Indifference is the Rangers’ strongest quality. They can’t score. They can’t defend. They don’t hit anybody. They rarely outwork their opponent. They don’t control the puck. So that leaves indifference. How else do we explain last night’s effort against the Islanders? It was a rivalry game. The two teams hate each other. Both teams are desperate for points. Both teams were tied in the standings. The game was played on the Rangers’ home ice. The Islanders showed up, but the Blueshirts mailed it in.
The only explanations I could conjure up for their uninspired play were the following:
1. They all drank too much cough medicine before the game.
2. Their minds were occupied with what to buy John Tortorella for Christmas.
3. They were all distracted by the Tiger Woods scandal.
4. They’re all Islanders fans.
5. They just can’t stop thinking about that guy in the news this week with the bionic hand, and how cool it would be to have one of those.
6. They’re all wondering if one of the networks will start showing reruns of Family Ties in light of Meredith Baxter’s lesbian confession, which puts the show in a whole new context.
7. They just don’t care.
All of those are reasonable conclusions that any right-thinking person would come to. But it’s the last one that makes the most sense. Sure, it was all hands on deck in the last desperate minute, but where was that the first 59 minutes? The Rangers have already established that they can barely score two goals a game, so if they don’t put in the effort, or jam as Tortorella likes to say, they don’t have a chance. And if they continue to leave opponents wide open in front of the net without bothering to hit anybody in their own end, last place is a foregone conclusion. Henrik Lundqvist knows that if he doesn’t shut out the opposition, the Rangers will most likely lose. He must be a nervous wreck right now.
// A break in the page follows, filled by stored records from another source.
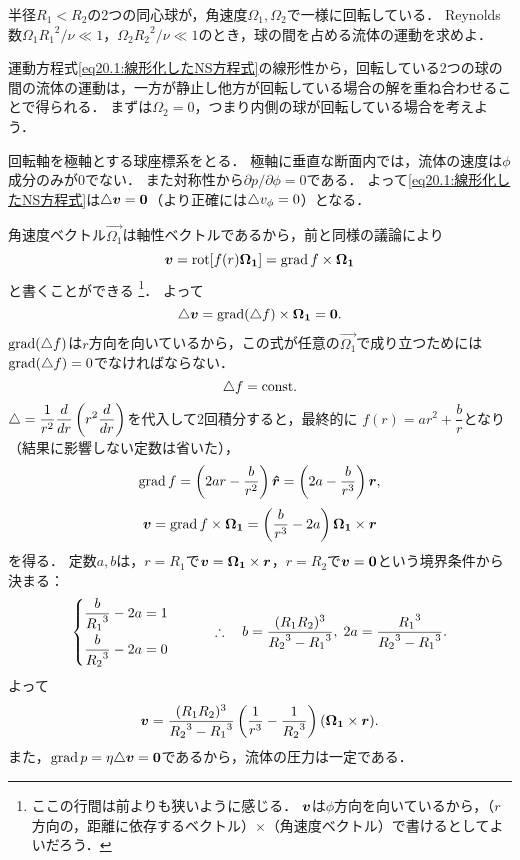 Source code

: \begin{mondai}{}{}
半径$R_1<R_2$の2つの同心球が，角速度$\Omega_1, \Omega_2$で一様に回転している．
Reynolds数$\Omega_1{R_1}^2/\nu \ll 1$，$\Omega_2{R_2}^2/\nu \ll 1$のとき，球の間を占める流体の運動を求めよ．
    
\end{mondai}
\begin{kaitou}
運動方程式\eqref{eq20.1:線形化したNS方程式}の線形性から，回転している2つの球の間の流体の運動は，一方が静止し他方が回転している場合の解を重ね合わせることで得られる．
まずは$\Omega_2=0$，つまり内側の球が回転している場合を考えよう．

回転軸を極軸とする球座標系をとる．
極軸に垂直な断面内では，流体の速度は$\phi$成分のみが0でない．
また対称性から$\partial p/\partial\phi=0$である．
よって\eqref{eq20.1:線形化したNS方程式}は$\triangle\vb*{v}=\vb*{0}$（より正確には$\triangle v_\phi=0$）となる．

角速度ベクトル$\vec{\Omega_1}$は軸性ベクトルであるから，前と同様の議論により
\[
    \vb*{v} = \operatorname{rot}[ f(r)\vb*{\Omega_1} ] = \operatorname{grad} f \times \vb*{\Omega_1}
\]
と書くことができる
\footnote{ここの行間は前よりも狭いように感じる．
$\vb*{v}$は$\phi$方向を向いているから，（$r$方向の，距離に依存するベクトル）$\times$（角速度ベクトル）で書けるとしてよいだろう．}．
よって
\[
    \triangle\vb*{v} = \operatorname{grad}( \triangle f) \times \vb*{\Omega_1} = \vb*{0}.
\]
$\operatorname{grad}( \triangle f)$は$r$方向を向いているから，この式が任意の$\vec{\Omega_1}$で成り立つためには$\operatorname{grad}( \triangle f)=0$でなければならない．
\[
    \triangle f = \mathrm{const.}
\]
$\Laplacian = \dfrac{1}{r^2} \ddv{r} \left( r^2 \ddv{r} \right)$を代入して2回積分すると，最終的に
$f(r) = ar^2 + \dfrac{b}{r}$となり（結果に影響しない定数は省いた），
\[
    \operatorname{grad} f = \left( 2ar - \frac{b}{r^2} \right) \vu*{r} = \left( 2a - \frac{b}{r^3} \right) \vb*{r}, 
\]
\[
    \vb*{v} = \operatorname{grad} f \times \vb*{\Omega_1} = \left( \frac{b}{r^3} - 2a \right) \vb*{\Omega_1} \times \vb*{r}
\]
を得る．
定数$a,b$は，$r=R_1$で$\vb*{v}=\vb*{\Omega_1} \times \vb*{r}$，$r=R_2$で$\vb*{v}=\vb*{0}$という境界条件から決まる：
\[
    \begin{cases}
        \dfrac{b}{{R_1}^3} - 2a = 1 \\[8pt] \dfrac{b}{{R_2}^3} - 2a = 0
    \end{cases}
    \qquad\therefore\quad
    b = \frac{(R_1R_2)^3}{{R_2}^3-{R_1}^3}, \;
    2a = \frac{{R_1}^3}{{R_2}^3-{R_1}^3} .
\]
よって
\[
    \vb*{v} = \frac{(R_1R_2)^3}{{R_2}^3-{R_1}^3} \left( \frac{1}{r^3} - \frac{1}{{R_2}^3} \right) (\vb*{\Omega_1} \times \vb*{r}).
\]
また，$\operatorname{grad} p = \eta\triangle\vb*{v} = \vb*{0}$であるから，流体の圧力は一定である．



\end{kaitou}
How much is Tortorella accountable? He only holds a random selection of players accountable for their play (Matt Gilroy, Enver Lisin, Ales Kotalik) but not others (Michal Rozsival, Wade Redden, Chris Drury). He doesn’t get the team to play hard on a nightly basis, and his ice-time choices are often questionable. The big picture problem is, of course, Glen Sather. He constructed this poorly constucted team, which he continues to do year after year. The outrageously big contracts signed by over-the-hill deadbeats has tied the Rangers hands, and they can’t make any significant moves because of the unmovable dead weight.
With all their flaws and lack of top-level talent, the Rangers should, at a minimum, work hard and hit opposing players once in a while (do they think they play in a no-checking league?). Is that really an unreasonable request? Is that really asking too much from professionals who are getting paid millions of dollars? Maybe I’m the crazy one, but I think the answer is no.